Unfair Contracts and Consumer Protection
The next time you are buying goods and services and you are presented with a form with a request to “Sign Here” you are entering into a standard form consumer contract. In theory, parties entering into a contract consider terms, negotiate changes and have an acute awareness of what they are undertaking to do and what they are expecting to receive.
The reality is significantly different, in that the form is presented at the time of purchase. There is no negotiation or time to consider the detailed provisions of the contract.
In recognition of the reality of standard form consumer contracts, changes have been introduced into the Fair Trading Act 1986 by introducing a concept of unfair contract term provisions (UCT provisions) to apply to standard form consumer contracts entered into or changed on or after 17 March 2015.
Standard form consumer contracts have as a primary feature that they have not been subject to effective negotiation between the parties. They are the sort of contracts consumers enter into every day. They are usually lengthy, in fine print and signed without time or inclination to read them by consumers buying such things as booking a trip, hiring machinery, buying furniture or a mobile phone, joining a gym or having work carried out. The difference between them and more commercial type contracts is that, in addition to an imbalance in the negotiating position of the parties, a completed contract is presented for execution without any opportunity to reject or vary terms.
The UCT provisions are supervised by the Commerce Commission. The Commerce Commission may apply to the Court for a declaration that a term in a standard form contract is a UCT provision. If the Court agrees, then the term cannot be included in the consumer contract and the party providing the contract cannot apply, enforce or rely upon it. There is additionally a significant penalty regime for non compliance with the Court directive, including in the case of conviction of an individual a fine of up to $200,000, and on conviction of a body corporate a fine of up to $600,000. There is also the possibility of orders directing the infringing party to refund money or pay damages.

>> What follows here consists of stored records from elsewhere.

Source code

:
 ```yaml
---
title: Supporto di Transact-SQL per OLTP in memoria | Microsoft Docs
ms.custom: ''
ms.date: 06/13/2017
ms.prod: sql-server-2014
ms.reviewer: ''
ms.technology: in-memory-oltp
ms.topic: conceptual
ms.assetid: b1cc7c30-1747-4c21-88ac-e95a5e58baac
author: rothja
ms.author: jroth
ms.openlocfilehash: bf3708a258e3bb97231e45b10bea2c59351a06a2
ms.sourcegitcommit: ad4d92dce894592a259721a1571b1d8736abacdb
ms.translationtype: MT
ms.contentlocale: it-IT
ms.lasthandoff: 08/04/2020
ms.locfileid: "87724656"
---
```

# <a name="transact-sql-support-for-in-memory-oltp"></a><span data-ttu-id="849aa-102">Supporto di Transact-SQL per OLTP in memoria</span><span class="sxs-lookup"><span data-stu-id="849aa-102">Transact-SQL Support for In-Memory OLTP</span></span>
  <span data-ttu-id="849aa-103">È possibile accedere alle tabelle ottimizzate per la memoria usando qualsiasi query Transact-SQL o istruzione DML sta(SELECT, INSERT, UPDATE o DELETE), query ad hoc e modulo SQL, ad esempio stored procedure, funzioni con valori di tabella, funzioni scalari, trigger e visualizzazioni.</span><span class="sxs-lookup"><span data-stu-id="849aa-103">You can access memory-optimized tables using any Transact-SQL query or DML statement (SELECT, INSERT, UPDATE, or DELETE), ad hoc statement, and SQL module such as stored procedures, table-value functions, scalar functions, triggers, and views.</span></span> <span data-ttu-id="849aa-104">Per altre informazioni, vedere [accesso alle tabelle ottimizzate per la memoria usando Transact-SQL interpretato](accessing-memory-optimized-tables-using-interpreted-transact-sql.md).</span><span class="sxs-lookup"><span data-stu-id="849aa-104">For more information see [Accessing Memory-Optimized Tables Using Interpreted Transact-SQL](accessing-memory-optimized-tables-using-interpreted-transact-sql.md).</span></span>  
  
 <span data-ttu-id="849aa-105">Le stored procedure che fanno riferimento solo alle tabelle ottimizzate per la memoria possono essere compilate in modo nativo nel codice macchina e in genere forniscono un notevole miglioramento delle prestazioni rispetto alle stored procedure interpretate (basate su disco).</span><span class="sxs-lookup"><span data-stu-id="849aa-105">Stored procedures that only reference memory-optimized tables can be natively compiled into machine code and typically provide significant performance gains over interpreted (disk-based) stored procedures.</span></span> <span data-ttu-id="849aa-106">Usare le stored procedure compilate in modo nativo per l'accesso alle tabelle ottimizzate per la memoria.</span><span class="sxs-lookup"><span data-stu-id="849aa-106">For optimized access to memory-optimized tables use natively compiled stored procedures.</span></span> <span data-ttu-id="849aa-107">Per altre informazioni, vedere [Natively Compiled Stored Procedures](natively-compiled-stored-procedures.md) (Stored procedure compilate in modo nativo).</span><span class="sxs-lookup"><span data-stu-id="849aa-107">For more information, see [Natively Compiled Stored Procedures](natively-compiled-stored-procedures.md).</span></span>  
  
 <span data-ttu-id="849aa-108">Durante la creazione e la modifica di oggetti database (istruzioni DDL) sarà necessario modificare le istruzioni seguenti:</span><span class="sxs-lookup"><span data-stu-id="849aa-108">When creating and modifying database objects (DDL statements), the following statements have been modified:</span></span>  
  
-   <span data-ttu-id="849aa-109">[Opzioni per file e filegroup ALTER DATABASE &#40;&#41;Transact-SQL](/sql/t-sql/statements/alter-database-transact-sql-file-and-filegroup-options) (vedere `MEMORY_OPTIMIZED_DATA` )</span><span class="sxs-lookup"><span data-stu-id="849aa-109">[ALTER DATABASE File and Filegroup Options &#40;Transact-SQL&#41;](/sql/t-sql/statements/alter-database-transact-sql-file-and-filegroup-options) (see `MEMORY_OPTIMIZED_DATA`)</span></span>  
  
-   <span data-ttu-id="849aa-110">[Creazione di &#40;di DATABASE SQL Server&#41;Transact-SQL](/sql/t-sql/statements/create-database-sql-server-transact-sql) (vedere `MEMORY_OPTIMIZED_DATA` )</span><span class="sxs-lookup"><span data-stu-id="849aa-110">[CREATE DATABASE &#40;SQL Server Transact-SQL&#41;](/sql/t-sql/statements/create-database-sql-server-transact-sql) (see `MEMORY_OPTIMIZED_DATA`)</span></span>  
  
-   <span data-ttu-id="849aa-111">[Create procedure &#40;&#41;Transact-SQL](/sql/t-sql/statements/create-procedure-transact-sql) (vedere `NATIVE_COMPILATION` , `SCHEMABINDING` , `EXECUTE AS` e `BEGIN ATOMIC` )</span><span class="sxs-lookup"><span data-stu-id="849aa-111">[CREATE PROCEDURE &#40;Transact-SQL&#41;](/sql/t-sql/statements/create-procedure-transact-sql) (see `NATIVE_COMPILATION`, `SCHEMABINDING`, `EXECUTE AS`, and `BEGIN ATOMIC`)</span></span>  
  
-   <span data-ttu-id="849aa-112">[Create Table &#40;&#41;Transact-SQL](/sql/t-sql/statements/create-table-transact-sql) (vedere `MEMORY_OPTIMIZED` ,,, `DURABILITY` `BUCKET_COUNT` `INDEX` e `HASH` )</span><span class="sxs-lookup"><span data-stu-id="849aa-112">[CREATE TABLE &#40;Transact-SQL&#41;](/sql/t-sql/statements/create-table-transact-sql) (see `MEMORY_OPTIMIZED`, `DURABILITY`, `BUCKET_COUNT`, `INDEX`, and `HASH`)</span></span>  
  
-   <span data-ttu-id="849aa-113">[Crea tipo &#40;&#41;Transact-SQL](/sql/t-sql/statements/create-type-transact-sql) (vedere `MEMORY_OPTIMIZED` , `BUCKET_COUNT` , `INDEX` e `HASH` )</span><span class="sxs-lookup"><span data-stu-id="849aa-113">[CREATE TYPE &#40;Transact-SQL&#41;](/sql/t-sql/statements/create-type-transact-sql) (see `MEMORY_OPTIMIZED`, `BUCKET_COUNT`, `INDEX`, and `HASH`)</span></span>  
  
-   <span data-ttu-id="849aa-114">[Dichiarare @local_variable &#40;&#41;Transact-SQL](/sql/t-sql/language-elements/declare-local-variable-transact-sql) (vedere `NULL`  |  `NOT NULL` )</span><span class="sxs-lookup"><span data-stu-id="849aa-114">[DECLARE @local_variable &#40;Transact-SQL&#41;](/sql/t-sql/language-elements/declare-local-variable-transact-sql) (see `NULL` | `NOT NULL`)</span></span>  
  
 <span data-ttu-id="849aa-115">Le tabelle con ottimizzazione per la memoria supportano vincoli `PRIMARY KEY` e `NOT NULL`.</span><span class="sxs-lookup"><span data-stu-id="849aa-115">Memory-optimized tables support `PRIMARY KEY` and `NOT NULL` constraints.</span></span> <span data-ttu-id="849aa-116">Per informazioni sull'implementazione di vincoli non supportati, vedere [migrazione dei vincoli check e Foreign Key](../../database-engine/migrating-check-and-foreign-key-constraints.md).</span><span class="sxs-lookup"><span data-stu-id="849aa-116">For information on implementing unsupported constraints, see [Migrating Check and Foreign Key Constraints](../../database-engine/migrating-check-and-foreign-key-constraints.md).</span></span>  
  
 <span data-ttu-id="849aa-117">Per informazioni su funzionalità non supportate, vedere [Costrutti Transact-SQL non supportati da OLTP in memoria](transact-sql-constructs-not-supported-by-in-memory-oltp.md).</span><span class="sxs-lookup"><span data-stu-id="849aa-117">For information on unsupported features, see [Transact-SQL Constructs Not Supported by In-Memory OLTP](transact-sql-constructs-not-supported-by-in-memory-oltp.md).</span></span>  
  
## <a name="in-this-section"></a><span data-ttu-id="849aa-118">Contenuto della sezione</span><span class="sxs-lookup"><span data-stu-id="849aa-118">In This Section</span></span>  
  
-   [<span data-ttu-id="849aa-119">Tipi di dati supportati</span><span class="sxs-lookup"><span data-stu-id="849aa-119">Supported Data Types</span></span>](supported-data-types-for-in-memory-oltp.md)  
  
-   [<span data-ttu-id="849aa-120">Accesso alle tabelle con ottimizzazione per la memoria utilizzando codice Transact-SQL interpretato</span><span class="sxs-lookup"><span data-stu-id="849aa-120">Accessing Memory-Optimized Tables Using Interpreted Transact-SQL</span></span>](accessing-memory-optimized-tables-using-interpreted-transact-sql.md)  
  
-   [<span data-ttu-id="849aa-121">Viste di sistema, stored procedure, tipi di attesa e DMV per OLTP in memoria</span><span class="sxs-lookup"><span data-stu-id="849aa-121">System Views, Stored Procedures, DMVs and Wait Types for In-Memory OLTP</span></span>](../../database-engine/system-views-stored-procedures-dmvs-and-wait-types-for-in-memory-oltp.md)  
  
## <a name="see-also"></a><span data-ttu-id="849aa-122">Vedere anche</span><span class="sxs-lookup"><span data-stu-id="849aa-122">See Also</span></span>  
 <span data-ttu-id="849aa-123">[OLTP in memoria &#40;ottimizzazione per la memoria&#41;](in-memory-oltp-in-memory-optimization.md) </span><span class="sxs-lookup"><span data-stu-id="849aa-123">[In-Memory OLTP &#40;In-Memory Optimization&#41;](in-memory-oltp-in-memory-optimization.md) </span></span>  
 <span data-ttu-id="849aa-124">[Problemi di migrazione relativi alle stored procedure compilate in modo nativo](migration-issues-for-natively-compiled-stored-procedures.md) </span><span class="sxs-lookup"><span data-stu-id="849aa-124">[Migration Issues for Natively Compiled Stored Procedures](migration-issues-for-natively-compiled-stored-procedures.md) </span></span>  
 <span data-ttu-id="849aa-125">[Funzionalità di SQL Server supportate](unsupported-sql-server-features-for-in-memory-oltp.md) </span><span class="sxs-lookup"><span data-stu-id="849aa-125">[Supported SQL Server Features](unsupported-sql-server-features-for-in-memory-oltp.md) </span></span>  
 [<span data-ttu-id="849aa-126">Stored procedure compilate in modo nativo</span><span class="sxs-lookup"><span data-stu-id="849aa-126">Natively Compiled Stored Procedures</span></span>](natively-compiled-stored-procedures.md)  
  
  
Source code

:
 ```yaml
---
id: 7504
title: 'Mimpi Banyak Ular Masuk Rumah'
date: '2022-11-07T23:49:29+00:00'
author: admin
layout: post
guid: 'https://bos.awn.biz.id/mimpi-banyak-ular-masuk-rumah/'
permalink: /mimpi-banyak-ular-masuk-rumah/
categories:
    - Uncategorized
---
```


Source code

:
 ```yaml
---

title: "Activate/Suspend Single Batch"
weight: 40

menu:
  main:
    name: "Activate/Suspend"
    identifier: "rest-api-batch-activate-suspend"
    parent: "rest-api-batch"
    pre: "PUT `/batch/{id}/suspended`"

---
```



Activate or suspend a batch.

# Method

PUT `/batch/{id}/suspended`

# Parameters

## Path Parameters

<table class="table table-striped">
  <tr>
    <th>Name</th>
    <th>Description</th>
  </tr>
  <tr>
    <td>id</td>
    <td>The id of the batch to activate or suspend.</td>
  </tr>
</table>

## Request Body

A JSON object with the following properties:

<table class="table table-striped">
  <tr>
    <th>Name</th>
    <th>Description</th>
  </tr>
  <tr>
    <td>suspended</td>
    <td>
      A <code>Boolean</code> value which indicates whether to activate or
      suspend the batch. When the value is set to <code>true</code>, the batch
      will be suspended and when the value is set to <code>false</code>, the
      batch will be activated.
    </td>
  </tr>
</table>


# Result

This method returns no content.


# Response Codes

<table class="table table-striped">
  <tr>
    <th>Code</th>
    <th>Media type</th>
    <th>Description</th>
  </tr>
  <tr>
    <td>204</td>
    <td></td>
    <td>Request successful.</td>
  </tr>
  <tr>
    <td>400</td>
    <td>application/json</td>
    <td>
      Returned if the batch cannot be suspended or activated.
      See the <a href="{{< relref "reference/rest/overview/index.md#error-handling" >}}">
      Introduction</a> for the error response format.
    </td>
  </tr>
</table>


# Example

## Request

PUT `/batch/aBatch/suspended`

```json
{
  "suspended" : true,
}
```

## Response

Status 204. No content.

There are some exempt terms which are excluded from being declared UCT provisions. They are terms which either define the subject matter, or set an upfront price payable, or are expressly required by any other enactment. UCT provisions on the other hand are ones which the Court considers cause significant imbalance in the party’s rights and obligations, which are not reasonably necessary to protect the legitimate interests of the party, advantaged by the term and would cause detriment to a party if the term were enforced or relied upon. The Court must also consider the extent to which the term is transparent and its context in the contract as a whole. By way of some examples as to what might be considered UCT provisions:
- The ability of one party to vary the terms or avoid performance
- The ability to change what is supplied without the other party being able to reject or terminate
- One way penalties
- Allowing one party to determine whether a contract has been breached or how it is interpreted
- Dispute provisions which allow only one party to sue or limit the control or conduct of dispute resolution proceedings
They are examples only. Terms which may be considered UCT provisions are not a closed category.
Businesses with standard form terms of trade should examine their terms to ensure they do not contain UCT provisions which may result in a complaint, and a Commerce Commission application to have the terms declared UCT provisions, with the consequences which follow.